- ABOUT THIS EXERCISE: Output only the lines of the entries that follow, starting at the one with "3 & US-09 &" and running down to the one with "3 & US-12 &", both included and unchanged.

- MATERIAL SUPPLIED:
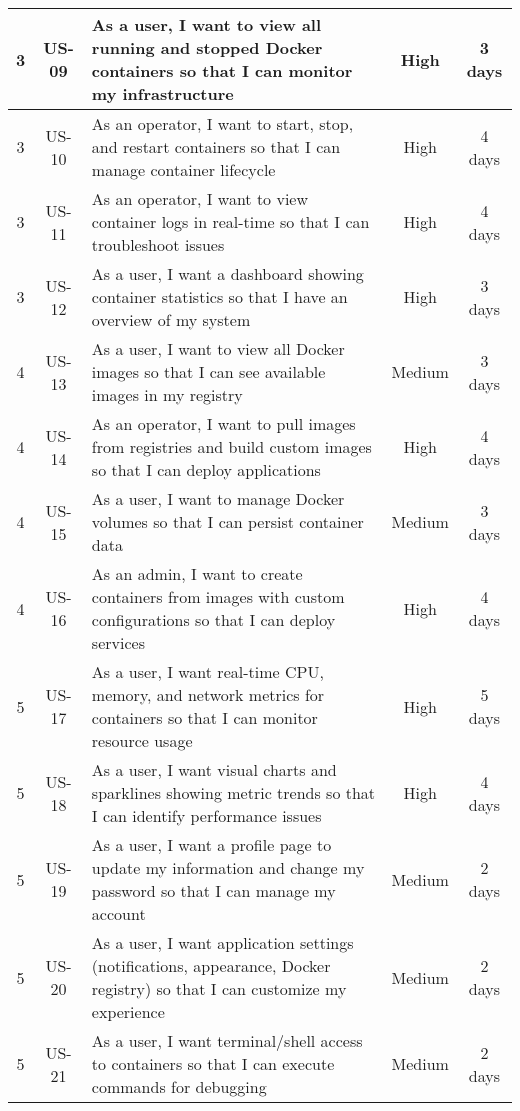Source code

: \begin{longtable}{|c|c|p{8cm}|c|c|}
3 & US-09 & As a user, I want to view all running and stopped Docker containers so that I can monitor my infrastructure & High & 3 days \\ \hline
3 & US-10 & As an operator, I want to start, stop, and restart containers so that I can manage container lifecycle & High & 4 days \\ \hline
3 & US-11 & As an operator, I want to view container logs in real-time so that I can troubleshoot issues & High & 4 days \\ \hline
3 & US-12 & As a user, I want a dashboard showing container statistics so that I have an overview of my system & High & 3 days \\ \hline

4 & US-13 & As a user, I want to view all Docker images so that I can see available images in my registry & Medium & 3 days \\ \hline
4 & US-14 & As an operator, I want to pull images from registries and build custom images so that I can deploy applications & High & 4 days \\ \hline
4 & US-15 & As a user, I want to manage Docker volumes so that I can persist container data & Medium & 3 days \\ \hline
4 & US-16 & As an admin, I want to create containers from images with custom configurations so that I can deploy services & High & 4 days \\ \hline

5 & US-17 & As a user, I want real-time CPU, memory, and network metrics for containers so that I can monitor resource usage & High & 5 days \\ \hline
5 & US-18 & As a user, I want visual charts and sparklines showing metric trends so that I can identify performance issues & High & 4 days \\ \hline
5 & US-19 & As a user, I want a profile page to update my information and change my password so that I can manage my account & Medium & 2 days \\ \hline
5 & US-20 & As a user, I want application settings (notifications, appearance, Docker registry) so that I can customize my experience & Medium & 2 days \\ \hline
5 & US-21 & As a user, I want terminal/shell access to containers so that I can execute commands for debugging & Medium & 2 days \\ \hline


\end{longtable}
==
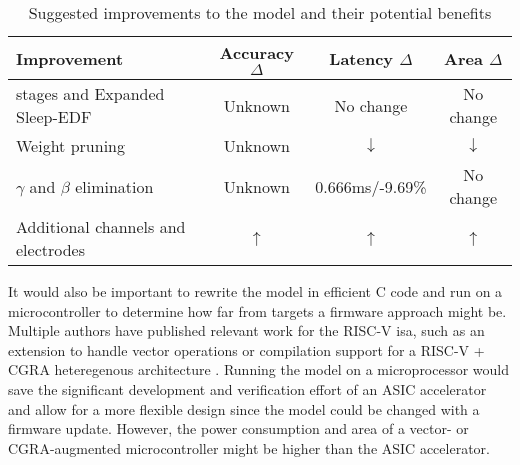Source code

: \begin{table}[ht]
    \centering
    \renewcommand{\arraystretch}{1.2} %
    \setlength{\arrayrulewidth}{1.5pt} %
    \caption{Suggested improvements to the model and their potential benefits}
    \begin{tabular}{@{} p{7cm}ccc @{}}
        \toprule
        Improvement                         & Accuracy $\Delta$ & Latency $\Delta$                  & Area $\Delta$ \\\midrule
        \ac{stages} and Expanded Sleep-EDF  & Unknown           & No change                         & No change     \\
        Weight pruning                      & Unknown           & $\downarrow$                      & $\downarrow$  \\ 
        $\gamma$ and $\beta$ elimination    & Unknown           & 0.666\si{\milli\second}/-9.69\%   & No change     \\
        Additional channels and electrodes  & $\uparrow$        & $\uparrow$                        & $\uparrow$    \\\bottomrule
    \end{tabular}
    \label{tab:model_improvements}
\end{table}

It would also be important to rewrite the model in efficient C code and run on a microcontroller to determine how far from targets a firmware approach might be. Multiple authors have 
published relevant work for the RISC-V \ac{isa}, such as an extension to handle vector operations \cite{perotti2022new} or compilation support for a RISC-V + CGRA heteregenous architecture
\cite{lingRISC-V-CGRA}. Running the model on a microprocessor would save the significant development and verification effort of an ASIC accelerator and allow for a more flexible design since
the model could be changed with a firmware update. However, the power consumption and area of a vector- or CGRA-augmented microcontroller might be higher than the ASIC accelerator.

- SOLUTION BELOW:
3 & US-09 & As a user, I want to view all running and stopped Docker containers so that I can monitor my infrastructure & High & 3 days \\ \hline
3 & US-10 & As an operator, I want to start, stop, and restart containers so that I can manage container lifecycle & High & 4 days \\ \hline
3 & US-11 & As an operator, I want to view container logs in real-time so that I can troubleshoot issues & High & 4 days \\ \hline
3 & US-12 & As a user, I want a dashboard showing container statistics so that I have an overview of my system & High & 3 days \\ \hline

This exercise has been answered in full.